═════ Provided data ═════
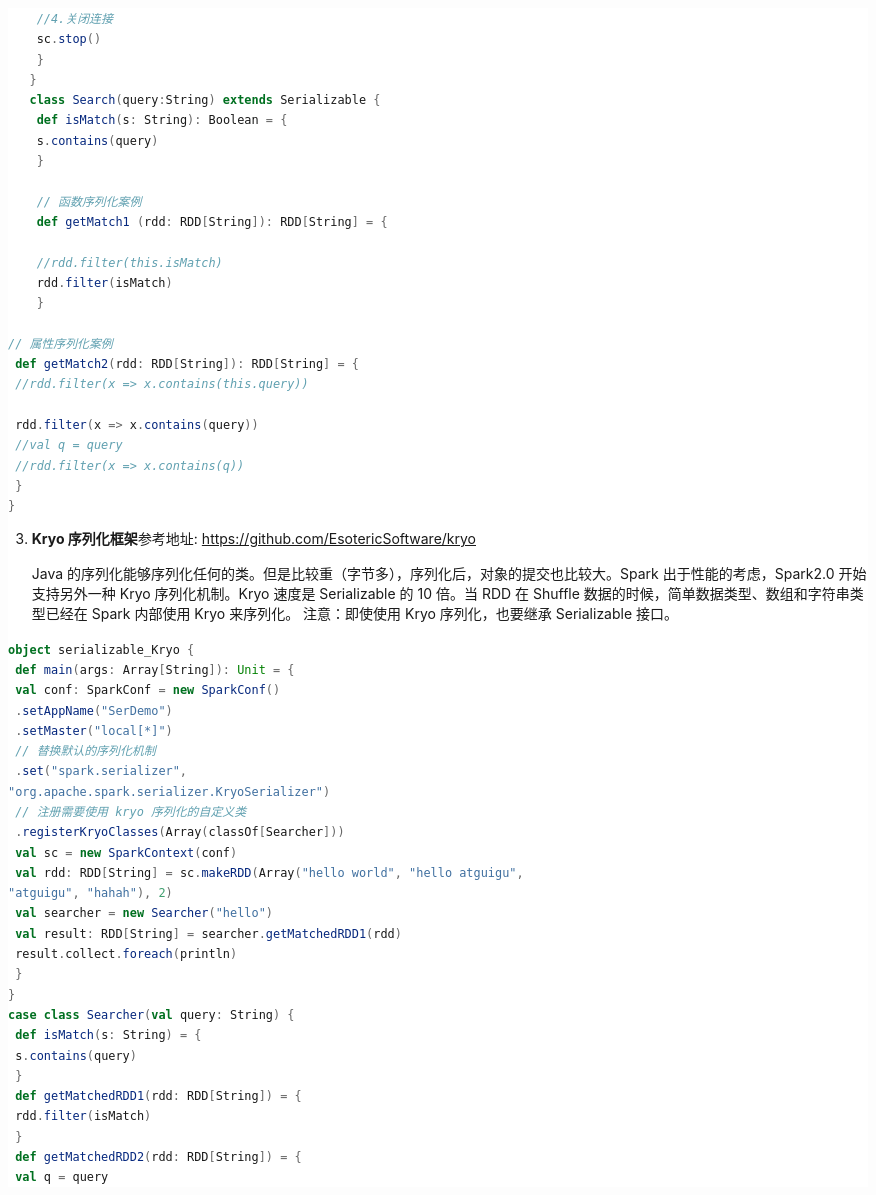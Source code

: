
   ```scala
      //4.关闭连接
      sc.stop()
      }
     }
     class Search(query:String) extends Serializable {
      def isMatch(s: String): Boolean = {
      s.contains(query)
      }
         
      // 函数序列化案例
      def getMatch1 (rdd: RDD[String]): RDD[String] = {
          
      //rdd.filter(this.isMatch)
      rdd.filter(isMatch)
      }
  
  // 属性序列化案例
   def getMatch2(rdd: RDD[String]): RDD[String] = {
   //rdd.filter(x => x.contains(this.query))
       
   rdd.filter(x => x.contains(query))
   //val q = query
   //rdd.filter(x => x.contains(q))
   }
  }
  
  ```

  



3. **Kryo 序列化框架**参考地址: https://github.com/EsotericSoftware/kryo

   Java 的序列化能够序列化任何的类。但是比较重（字节多），序列化后，对象的提交也比较大。Spark 出于性能的考虑，Spark2.0 开始支持另外一种 Kryo 序列化机制。Kryo 速度是 Serializable 的 10 倍。当 RDD 在 Shuffle 数据的时候，简单数据类型、数组和字符串类型已经在 Spark 内部使用 Kryo 来序列化。
   注意：即使使用 Kryo 序列化，也要继承 Serializable 接口。

```scala
object serializable_Kryo {
 def main(args: Array[String]): Unit = {
 val conf: SparkConf = new SparkConf()
 .setAppName("SerDemo")
 .setMaster("local[*]")
 // 替换默认的序列化机制
 .set("spark.serializer",
"org.apache.spark.serializer.KryoSerializer")
 // 注册需要使用 kryo 序列化的自定义类
 .registerKryoClasses(Array(classOf[Searcher]))
 val sc = new SparkContext(conf)
 val rdd: RDD[String] = sc.makeRDD(Array("hello world", "hello atguigu",
"atguigu", "hahah"), 2)
 val searcher = new Searcher("hello")
 val result: RDD[String] = searcher.getMatchedRDD1(rdd)
 result.collect.foreach(println)
 }
}
case class Searcher(val query: String) {
 def isMatch(s: String) = {
 s.contains(query)
 }
 def getMatchedRDD1(rdd: RDD[String]) = {
 rdd.filter(isMatch)
 }
 def getMatchedRDD2(rdd: RDD[String]) = {
 val q = query
```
═════
About this exercise => If a line of the data holds the string "query", count it. Then state the total and nothing more.

Answer to this problem => 8